Python high-performance Programming
A deep understanding of Python implementation
Make your Python code run faster
Edit recommendations
It is not enough to run Python code correctly. You need to make it run faster. By exploring the basic theories behind design decisions, this book helps you better understand the implementation of Python. You will learn how to locate performance bottlenecks and how to significantly speed up code in a large data size program. How can we leverage the advantages of a multi-core architecture or cluster? How can we build a scalable system without compromising reliability? Experienced Python programmers will learn specific solutions to these or other problems, success stories from companies that use high-performance Python programming in social media analysis, productized machine learning, and other scenarios.
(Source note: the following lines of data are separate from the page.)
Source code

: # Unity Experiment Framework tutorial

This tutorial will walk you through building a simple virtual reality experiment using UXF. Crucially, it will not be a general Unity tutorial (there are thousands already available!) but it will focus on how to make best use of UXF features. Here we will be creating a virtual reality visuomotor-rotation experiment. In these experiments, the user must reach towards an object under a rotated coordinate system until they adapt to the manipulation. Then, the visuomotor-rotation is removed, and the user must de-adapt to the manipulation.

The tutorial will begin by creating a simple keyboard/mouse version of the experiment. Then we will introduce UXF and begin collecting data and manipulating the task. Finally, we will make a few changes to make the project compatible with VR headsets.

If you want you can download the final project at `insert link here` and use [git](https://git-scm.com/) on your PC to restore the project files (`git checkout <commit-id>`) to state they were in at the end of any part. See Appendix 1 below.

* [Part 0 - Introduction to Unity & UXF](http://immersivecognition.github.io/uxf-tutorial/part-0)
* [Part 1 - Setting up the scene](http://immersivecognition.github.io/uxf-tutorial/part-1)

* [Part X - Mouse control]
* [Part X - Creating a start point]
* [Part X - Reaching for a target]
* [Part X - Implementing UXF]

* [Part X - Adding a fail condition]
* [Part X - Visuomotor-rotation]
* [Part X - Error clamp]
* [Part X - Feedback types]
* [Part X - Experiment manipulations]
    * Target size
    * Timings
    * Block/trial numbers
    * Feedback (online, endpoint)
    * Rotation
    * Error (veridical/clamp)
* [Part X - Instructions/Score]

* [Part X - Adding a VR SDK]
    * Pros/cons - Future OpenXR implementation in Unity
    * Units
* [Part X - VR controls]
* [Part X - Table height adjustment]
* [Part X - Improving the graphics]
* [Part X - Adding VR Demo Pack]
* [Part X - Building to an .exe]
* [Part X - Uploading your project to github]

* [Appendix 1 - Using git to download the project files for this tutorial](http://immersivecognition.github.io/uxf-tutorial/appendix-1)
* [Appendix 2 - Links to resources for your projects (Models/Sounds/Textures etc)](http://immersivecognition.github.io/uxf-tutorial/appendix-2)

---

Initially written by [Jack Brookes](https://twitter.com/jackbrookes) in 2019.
By reading this book, you will be able:
■ Better understanding of numpy, Cython and analyzer;
■ Understand how Python abstracts the underlying computer architecture;
■ Use profiling techniques to find bottlenecks in CPU time and memory usage;
■ Select an appropriate data structure to compile efficient programs
■ Acceleration Matrix and vector computing;
■ Compile Python into machine code using tools;
■ Manage concurrent multi-I O and computing operations;
■ Convert multi-process code to run on local or remote cluster;
■ Solve large problems with less memory.
"Although Py thon is popular in academic and industrial fields, it is often abandoned because Python is running too slowly. This book comprehensively introduces policies to improve the speed and scalability of Python computing, so as to eliminate this misunderstanding ."
-- Jake vandreplas University of Washington
Python physical modeling beginner's Guide
# Practice Guide for solving scientific problems using Python, which is recommended by many world-renowned university professors #
Recommended Editing:
This book aims to help Python learners learn enough Python programming skills for physical modeling. The book consists of eight chapters and five appendices, including basic Python knowledge, data structure and program control, data input and output, Python advanced knowledge and advanced technology, etc, it runs through three physical modeling machine experiments with different directions and difficulty. The appendix describes Python installation, error messages, version differences, and deep learning topics.
This book is suitable for beginners of Python, especially for readers who want to use Python for scientific computing and physical modeling.
The above is all the content of this article. I hope it will be helpful for your learning and support for helping customers.